Action item>
When you have read the listing, copy all of it without any change.

Materials provided>
____

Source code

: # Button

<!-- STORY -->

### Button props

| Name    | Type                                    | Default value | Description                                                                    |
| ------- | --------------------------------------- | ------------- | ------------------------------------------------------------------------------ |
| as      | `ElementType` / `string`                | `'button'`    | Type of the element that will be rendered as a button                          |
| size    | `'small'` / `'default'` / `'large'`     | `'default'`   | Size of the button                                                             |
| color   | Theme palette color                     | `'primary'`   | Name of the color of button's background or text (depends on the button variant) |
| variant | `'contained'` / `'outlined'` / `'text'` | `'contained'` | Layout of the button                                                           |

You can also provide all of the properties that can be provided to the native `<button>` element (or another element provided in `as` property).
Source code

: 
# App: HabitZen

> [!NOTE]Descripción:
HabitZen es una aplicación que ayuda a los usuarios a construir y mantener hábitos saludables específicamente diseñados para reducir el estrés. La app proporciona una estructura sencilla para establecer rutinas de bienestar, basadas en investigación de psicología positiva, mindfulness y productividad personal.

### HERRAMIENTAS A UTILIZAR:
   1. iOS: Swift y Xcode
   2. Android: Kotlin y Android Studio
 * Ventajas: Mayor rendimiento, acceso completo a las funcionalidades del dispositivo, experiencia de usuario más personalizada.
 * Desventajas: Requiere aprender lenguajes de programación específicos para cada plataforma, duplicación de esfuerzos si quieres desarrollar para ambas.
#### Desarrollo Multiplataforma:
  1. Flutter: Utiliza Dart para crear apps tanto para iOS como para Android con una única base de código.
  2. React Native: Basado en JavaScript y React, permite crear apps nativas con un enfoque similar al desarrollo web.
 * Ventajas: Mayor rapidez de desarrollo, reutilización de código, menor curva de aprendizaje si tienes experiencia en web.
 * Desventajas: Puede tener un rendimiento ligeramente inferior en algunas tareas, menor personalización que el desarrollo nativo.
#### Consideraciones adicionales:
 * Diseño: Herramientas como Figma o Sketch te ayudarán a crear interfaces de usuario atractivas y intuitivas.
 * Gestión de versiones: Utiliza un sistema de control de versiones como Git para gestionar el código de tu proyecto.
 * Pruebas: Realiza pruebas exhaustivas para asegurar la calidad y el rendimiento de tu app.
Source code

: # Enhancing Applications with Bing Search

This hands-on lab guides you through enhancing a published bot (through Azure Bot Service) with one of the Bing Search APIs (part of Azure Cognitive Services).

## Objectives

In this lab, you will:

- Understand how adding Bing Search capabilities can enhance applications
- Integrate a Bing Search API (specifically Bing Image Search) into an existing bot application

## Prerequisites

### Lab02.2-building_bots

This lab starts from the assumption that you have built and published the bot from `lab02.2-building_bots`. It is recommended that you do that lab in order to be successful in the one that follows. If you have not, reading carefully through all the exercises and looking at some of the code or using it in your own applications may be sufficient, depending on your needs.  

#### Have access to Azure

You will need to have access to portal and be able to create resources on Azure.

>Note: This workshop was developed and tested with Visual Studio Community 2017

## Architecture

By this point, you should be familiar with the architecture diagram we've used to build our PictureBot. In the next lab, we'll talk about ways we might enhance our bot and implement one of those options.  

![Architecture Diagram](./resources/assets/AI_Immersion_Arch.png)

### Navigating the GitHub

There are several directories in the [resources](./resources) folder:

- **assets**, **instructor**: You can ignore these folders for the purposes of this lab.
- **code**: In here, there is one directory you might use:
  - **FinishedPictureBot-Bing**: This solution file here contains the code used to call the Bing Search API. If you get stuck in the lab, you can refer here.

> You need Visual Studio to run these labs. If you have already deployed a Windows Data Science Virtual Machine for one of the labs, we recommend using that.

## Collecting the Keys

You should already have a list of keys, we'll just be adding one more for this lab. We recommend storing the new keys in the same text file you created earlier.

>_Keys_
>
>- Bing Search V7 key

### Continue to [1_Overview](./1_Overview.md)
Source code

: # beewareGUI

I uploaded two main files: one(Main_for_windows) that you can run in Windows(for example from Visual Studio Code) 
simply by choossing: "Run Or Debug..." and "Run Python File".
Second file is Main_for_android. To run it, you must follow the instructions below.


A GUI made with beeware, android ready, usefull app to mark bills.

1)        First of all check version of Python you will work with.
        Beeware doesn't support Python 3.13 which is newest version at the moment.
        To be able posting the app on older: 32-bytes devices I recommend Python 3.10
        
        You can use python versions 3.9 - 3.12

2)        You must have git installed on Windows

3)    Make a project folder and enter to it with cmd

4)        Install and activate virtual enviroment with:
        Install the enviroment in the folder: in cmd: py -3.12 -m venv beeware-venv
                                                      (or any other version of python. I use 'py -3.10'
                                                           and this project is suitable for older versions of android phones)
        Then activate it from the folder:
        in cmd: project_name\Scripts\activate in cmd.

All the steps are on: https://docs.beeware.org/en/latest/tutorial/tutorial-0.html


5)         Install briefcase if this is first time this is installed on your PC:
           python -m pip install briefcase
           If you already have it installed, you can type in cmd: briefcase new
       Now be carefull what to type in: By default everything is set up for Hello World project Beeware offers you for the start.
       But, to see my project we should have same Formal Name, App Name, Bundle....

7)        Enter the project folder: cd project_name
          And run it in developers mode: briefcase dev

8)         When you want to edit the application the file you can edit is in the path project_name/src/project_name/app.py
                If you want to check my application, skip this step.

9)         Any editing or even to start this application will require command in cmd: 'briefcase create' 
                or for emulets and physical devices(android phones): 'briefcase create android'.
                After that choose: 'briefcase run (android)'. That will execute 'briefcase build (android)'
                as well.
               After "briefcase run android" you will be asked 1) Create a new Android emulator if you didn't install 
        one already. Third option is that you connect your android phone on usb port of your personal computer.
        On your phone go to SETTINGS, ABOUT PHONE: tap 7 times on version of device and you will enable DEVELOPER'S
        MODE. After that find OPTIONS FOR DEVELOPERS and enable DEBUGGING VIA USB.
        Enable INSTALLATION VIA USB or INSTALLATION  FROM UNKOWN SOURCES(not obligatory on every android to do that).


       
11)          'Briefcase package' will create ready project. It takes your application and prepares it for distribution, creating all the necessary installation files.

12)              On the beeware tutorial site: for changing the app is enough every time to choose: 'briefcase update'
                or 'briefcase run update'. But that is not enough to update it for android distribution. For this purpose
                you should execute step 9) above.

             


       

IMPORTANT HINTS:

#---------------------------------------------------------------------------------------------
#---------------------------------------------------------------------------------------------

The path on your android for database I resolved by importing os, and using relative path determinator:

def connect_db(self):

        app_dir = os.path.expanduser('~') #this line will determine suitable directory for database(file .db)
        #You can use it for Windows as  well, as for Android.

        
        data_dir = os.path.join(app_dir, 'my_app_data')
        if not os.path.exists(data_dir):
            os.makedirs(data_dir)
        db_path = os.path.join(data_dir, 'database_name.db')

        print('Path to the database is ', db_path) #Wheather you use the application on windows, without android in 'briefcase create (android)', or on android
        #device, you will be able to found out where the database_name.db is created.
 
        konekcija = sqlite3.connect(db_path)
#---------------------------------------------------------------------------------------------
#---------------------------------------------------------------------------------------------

____

Solution to this exercise>
Source code

: # Button

<!-- STORY -->

### Button props

| Name    | Type                                    | Default value | Description                                                                    |
| ------- | --------------------------------------- | ------------- | ------------------------------------------------------------------------------ |
| as      | `ElementType` / `string`                | `'button'`    | Type of the element that will be rendered as a button                          |
| size    | `'small'` / `'default'` / `'large'`     | `'default'`   | Size of the button                                                             |
| color   | Theme palette color                     | `'primary'`   | Name of the color of button's background or text (depends on the button variant) |
| variant | `'contained'` / `'outlined'` / `'text'` | `'contained'` | Layout of the button                                                           |

You can also provide all of the properties that can be provided to the native `<button>` element (or another element provided in `as` property).
Source code

: 
# App: HabitZen

> [!NOTE]Descripción:
HabitZen es una aplicación que ayuda a los usuarios a construir y mantener hábitos saludables específicamente diseñados para reducir el estrés. La app proporciona una estructura sencilla para establecer rutinas de bienestar, basadas en investigación de psicología positiva, mindfulness y productividad personal.

### HERRAMIENTAS A UTILIZAR:
   1. iOS: Swift y Xcode
   2. Android: Kotlin y Android Studio
 * Ventajas: Mayor rendimiento, acceso completo a las funcionalidades del dispositivo, experiencia de usuario más personalizada.
 * Desventajas: Requiere aprender lenguajes de programación específicos para cada plataforma, duplicación de esfuerzos si quieres desarrollar para ambas.
#### Desarrollo Multiplataforma:
  1. Flutter: Utiliza Dart para crear apps tanto para iOS como para Android con una única base de código.
  2. React Native: Basado en JavaScript y React, permite crear apps nativas con un enfoque similar al desarrollo web.
 * Ventajas: Mayor rapidez de desarrollo, reutilización de código, menor curva de aprendizaje si tienes experiencia en web.
 * Desventajas: Puede tener un rendimiento ligeramente inferior en algunas tareas, menor personalización que el desarrollo nativo.
#### Consideraciones adicionales:
 * Diseño: Herramientas como Figma o Sketch te ayudarán a crear interfaces de usuario atractivas y intuitivas.
 * Gestión de versiones: Utiliza un sistema de control de versiones como Git para gestionar el código de tu proyecto.
 * Pruebas: Realiza pruebas exhaustivas para asegurar la calidad y el rendimiento de tu app.
Source code

: # Enhancing Applications with Bing Search

This hands-on lab guides you through enhancing a published bot (through Azure Bot Service) with one of the Bing Search APIs (part of Azure Cognitive Services).

## Objectives

In this lab, you will:

- Understand how adding Bing Search capabilities can enhance applications
- Integrate a Bing Search API (specifically Bing Image Search) into an existing bot application

## Prerequisites

### Lab02.2-building_bots

This lab starts from the assumption that you have built and published the bot from `lab02.2-building_bots`. It is recommended that you do that lab in order to be successful in the one that follows. If you have not, reading carefully through all the exercises and looking at some of the code or using it in your own applications may be sufficient, depending on your needs.  

#### Have access to Azure

You will need to have access to portal and be able to create resources on Azure.

>Note: This workshop was developed and tested with Visual Studio Community 2017

## Architecture

By this point, you should be familiar with the architecture diagram we've used to build our PictureBot. In the next lab, we'll talk about ways we might enhance our bot and implement one of those options.  

![Architecture Diagram](./resources/assets/AI_Immersion_Arch.png)

### Navigating the GitHub

There are several directories in the [resources](./resources) folder:

- **assets**, **instructor**: You can ignore these folders for the purposes of this lab.
- **code**: In here, there is one directory you might use:
  - **FinishedPictureBot-Bing**: This solution file here contains the code used to call the Bing Search API. If you get stuck in the lab, you can refer here.

> You need Visual Studio to run these labs. If you have already deployed a Windows Data Science Virtual Machine for one of the labs, we recommend using that.

## Collecting the Keys

You should already have a list of keys, we'll just be adding one more for this lab. We recommend storing the new keys in the same text file you created earlier.

>_Keys_
>
>- Bing Search V7 key

### Continue to [1_Overview](./1_Overview.md)
Source code

: # beewareGUI

I uploaded two main files: one(Main_for_windows) that you can run in Windows(for example from Visual Studio Code) 
simply by choossing: "Run Or Debug..." and "Run Python File".
Second file is Main_for_android. To run it, you must follow the instructions below.


A GUI made with beeware, android ready, usefull app to mark bills.

1)        First of all check version of Python you will work with.
        Beeware doesn't support Python 3.13 which is newest version at the moment.
        To be able posting the app on older: 32-bytes devices I recommend Python 3.10
        
        You can use python versions 3.9 - 3.12

2)        You must have git installed on Windows

3)    Make a project folder and enter to it with cmd

4)        Install and activate virtual enviroment with:
        Install the enviroment in the folder: in cmd: py -3.12 -m venv beeware-venv
                                                      (or any other version of python. I use 'py -3.10'
                                                           and this project is suitable for older versions of android phones)
        Then activate it from the folder:
        in cmd: project_name\Scripts\activate in cmd.

All the steps are on: https://docs.beeware.org/en/latest/tutorial/tutorial-0.html


5)         Install briefcase if this is first time this is installed on your PC:
           python -m pip install briefcase
           If you already have it installed, you can type in cmd: briefcase new
       Now be carefull what to type in: By default everything is set up for Hello World project Beeware offers you for the start.
       But, to see my project we should have same Formal Name, App Name, Bundle....

7)        Enter the project folder: cd project_name
          And run it in developers mode: briefcase dev

8)         When you want to edit the application the file you can edit is in the path project_name/src/project_name/app.py
                If you want to check my application, skip this step.

9)         Any editing or even to start this application will require command in cmd: 'briefcase create' 
                or for emulets and physical devices(android phones): 'briefcase create android'.
                After that choose: 'briefcase run (android)'. That will execute 'briefcase build (android)'
                as well.
               After "briefcase run android" you will be asked 1) Create a new Android emulator if you didn't install 
        one already. Third option is that you connect your android phone on usb port of your personal computer.
        On your phone go to SETTINGS, ABOUT PHONE: tap 7 times on version of device and you will enable DEVELOPER'S
        MODE. After that find OPTIONS FOR DEVELOPERS and enable DEBUGGING VIA USB.
        Enable INSTALLATION VIA USB or INSTALLATION  FROM UNKOWN SOURCES(not obligatory on every android to do that).


       
11)          'Briefcase package' will create ready project. It takes your application and prepares it for distribution, creating all the necessary installation files.

12)              On the beeware tutorial site: for changing the app is enough every time to choose: 'briefcase update'
                or 'briefcase run update'. But that is not enough to update it for android distribution. For this purpose
                you should execute step 9) above.

             


       

IMPORTANT HINTS:

#---------------------------------------------------------------------------------------------
#---------------------------------------------------------------------------------------------

The path on your android for database I resolved by importing os, and using relative path determinator:

def connect_db(self):

        app_dir = os.path.expanduser('~') #this line will determine suitable directory for database(file .db)
        #You can use it for Windows as  well, as for Android.

        
        data_dir = os.path.join(app_dir, 'my_app_data')
        if not os.path.exists(data_dir):
            os.makedirs(data_dir)
        db_path = os.path.join(data_dir, 'database_name.db')

        print('Path to the database is ', db_path) #Wheather you use the application on windows, without android in 'briefcase create (android)', or on android
        #device, you will be able to found out where the database_name.db is created.
 
        konekcija = sqlite3.connect(db_path)
#---------------------------------------------------------------------------------------------
#---------------------------------------------------------------------------------------------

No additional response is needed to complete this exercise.